Tradition blessed art. It said that art made sense and could be trusted. After all, human beings had created the traditions. To go to work in a master’s studio or atelier or workshop and make paintings or pots was to join a heritage that might link hands over decades, generations, and centuries. Such an endeavor secured people—to learn this you went there. The degree to which people considered each object a craft or an art was irrelevant, so much categorical fluff. What mattered was the blessing.
The coming of industrial machines changed the role of lore. The machines could make the moccasins. They could make matches to start fires. They could make pots. There wasn’t much they couldn’t make. The relation between peoples’ hands and spirits changed. The human enterprise of slowly making something came to seem beside the point. Craft became a hobby. Art became a status symbol, as in “Look we have money and works of art adorn our walls,” or an anti-status symbol, something willfully individualistic, something utterly outside of tradition.

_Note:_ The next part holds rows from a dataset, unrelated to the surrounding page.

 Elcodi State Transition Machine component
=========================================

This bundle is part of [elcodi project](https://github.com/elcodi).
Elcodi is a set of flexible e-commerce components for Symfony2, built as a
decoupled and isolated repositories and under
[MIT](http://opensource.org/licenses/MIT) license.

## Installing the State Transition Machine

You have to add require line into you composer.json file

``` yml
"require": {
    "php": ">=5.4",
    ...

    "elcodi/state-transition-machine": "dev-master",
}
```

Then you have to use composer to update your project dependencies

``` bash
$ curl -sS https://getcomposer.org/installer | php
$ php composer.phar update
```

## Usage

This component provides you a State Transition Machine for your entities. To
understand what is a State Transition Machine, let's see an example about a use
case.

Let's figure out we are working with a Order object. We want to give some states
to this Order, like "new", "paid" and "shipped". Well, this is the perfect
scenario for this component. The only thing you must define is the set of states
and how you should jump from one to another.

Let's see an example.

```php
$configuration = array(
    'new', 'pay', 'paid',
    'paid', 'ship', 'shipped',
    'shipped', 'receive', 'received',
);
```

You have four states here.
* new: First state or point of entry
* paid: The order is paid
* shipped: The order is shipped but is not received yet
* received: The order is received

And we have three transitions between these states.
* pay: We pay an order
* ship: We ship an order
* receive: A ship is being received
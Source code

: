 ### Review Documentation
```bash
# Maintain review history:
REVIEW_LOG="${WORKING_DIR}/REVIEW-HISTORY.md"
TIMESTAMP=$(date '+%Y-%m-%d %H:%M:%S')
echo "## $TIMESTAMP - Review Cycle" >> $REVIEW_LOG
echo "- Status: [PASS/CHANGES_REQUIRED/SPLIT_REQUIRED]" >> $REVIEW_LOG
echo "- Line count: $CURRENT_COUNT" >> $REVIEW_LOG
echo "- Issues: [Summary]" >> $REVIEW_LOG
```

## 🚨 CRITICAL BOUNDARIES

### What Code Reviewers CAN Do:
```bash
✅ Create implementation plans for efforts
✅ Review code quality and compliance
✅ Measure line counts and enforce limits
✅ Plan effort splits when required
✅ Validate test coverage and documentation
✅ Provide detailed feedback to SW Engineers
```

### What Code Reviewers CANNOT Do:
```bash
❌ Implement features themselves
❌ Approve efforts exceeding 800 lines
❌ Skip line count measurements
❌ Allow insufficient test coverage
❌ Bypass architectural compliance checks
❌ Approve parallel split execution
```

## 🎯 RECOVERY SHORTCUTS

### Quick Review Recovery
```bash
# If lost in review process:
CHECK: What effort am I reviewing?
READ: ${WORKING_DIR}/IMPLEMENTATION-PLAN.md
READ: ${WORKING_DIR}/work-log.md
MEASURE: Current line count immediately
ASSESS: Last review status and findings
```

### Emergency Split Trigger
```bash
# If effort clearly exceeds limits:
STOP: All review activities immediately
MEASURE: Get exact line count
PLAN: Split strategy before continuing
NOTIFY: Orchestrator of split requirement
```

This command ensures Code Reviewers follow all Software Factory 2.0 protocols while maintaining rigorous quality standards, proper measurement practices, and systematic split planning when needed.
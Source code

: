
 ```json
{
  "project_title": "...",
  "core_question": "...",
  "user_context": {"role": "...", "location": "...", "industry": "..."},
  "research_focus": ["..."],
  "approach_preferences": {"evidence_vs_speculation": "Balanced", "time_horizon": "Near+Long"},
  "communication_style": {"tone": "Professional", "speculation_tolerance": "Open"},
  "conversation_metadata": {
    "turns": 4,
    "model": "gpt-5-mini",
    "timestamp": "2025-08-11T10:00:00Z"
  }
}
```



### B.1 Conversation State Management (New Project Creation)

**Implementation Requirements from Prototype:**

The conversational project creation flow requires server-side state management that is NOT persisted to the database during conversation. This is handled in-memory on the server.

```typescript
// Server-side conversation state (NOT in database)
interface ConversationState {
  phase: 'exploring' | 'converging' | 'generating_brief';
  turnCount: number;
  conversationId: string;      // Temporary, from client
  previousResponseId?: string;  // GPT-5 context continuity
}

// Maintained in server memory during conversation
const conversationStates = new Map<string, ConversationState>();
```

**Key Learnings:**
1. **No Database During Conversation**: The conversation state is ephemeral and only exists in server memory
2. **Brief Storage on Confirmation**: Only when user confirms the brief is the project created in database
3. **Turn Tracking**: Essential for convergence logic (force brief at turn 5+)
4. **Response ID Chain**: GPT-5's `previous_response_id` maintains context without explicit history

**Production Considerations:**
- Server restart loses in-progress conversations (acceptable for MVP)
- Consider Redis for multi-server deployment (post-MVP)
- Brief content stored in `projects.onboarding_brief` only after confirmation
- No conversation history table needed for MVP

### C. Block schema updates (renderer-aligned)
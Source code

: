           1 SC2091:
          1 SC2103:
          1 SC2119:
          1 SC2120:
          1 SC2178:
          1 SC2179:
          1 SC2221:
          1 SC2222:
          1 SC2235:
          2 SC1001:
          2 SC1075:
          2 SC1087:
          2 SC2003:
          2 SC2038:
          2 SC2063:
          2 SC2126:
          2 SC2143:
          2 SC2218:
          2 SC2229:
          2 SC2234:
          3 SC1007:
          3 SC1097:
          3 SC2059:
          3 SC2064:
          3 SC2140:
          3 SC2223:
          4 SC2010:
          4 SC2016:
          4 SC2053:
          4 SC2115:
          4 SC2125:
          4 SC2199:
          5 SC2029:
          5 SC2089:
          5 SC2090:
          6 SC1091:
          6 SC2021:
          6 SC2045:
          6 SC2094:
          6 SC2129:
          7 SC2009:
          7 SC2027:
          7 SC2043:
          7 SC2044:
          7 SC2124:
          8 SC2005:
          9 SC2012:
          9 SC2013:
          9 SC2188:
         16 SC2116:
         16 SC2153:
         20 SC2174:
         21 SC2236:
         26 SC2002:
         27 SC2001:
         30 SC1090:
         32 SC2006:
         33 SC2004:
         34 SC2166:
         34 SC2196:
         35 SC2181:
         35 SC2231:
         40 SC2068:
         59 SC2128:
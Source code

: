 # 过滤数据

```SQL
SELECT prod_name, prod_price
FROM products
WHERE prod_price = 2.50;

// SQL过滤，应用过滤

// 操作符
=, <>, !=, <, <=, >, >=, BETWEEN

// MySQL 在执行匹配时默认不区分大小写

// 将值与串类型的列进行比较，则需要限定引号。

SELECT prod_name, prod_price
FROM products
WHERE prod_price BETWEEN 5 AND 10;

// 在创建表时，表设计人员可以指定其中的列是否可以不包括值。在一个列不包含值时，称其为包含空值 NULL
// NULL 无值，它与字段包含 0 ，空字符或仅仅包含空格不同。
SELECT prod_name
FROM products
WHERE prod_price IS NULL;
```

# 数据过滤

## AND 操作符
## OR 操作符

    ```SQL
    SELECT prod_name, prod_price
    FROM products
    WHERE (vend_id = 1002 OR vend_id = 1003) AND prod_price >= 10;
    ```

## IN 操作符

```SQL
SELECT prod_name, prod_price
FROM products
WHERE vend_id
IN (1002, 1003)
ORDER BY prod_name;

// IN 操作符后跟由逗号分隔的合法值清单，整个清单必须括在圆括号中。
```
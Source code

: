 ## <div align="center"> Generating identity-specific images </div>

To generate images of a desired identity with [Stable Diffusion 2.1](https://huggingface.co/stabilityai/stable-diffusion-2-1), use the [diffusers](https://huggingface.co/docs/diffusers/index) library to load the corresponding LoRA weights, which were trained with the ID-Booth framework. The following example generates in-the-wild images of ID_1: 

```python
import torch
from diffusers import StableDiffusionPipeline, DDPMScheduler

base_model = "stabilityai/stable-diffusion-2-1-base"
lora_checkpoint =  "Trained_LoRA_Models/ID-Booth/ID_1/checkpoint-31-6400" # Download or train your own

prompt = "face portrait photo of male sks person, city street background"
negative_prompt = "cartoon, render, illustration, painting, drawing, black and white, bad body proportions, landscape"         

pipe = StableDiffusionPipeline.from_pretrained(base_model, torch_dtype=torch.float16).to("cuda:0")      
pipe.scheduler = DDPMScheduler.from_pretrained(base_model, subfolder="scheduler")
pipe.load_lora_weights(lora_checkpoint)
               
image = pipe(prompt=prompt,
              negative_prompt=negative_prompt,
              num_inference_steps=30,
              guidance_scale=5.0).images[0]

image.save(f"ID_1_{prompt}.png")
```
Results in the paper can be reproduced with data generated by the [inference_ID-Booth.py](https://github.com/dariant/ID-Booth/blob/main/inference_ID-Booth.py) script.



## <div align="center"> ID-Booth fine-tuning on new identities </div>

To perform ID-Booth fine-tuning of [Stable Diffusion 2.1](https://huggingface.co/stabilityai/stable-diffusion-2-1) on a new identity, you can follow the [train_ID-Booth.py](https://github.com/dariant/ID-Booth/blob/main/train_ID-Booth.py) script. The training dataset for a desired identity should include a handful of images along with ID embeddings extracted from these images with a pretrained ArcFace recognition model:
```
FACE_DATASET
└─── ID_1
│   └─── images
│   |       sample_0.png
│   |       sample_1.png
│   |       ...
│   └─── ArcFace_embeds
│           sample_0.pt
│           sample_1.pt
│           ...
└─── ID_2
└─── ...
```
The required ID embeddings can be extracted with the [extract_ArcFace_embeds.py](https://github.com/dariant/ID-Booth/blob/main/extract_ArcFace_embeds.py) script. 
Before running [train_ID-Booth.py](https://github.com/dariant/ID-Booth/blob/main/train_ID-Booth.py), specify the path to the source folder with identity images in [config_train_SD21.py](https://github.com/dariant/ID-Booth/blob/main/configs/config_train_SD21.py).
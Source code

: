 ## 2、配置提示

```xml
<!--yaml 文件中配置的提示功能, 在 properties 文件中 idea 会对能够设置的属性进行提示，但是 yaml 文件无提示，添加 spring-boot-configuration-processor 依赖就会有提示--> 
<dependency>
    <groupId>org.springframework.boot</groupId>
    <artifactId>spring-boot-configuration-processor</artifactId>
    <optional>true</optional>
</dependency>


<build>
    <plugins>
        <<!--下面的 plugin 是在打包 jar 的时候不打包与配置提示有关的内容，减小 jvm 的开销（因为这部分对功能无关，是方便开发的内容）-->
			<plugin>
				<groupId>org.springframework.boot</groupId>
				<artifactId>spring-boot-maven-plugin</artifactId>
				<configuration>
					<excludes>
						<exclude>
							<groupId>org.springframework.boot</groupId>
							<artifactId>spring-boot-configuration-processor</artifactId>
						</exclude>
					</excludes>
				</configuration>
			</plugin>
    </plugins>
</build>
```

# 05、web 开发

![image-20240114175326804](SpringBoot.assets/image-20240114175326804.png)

Machines are indifferent to traditions. They can be made to make the same things or they can be made to make different things. If different things are made then they can be sold as something new and that novelty has value. The paths of human design are infinite but the value that tradition bestowed, as it was vested in the tribulations and triumphs of lore, paled. Worth came to seem to reside in money but money is always a superficial value. To try to make it more than that is to ascribe to money a power it does not have. When newspapers record how much a painting sold for at an auction that fact has to do with the annals of social prestige not the annals of art.
With the coming of the Romantics, art came to seek its blessing in genius. Genius proclaimed the inner worth of human beings. Genius was god-like in a world that largely had abjured gods. Genius was unpredictable yet over time it made sense. For a world that increasingly paid attention to the doings of celebrities, genius had magical backbone. As traditions ossified and became encrusted with social perquisites, genius spoke for genuineness. As individuals shed their tribal identities and became members of nation states, genius offered their mass isolation a forcible inspiration.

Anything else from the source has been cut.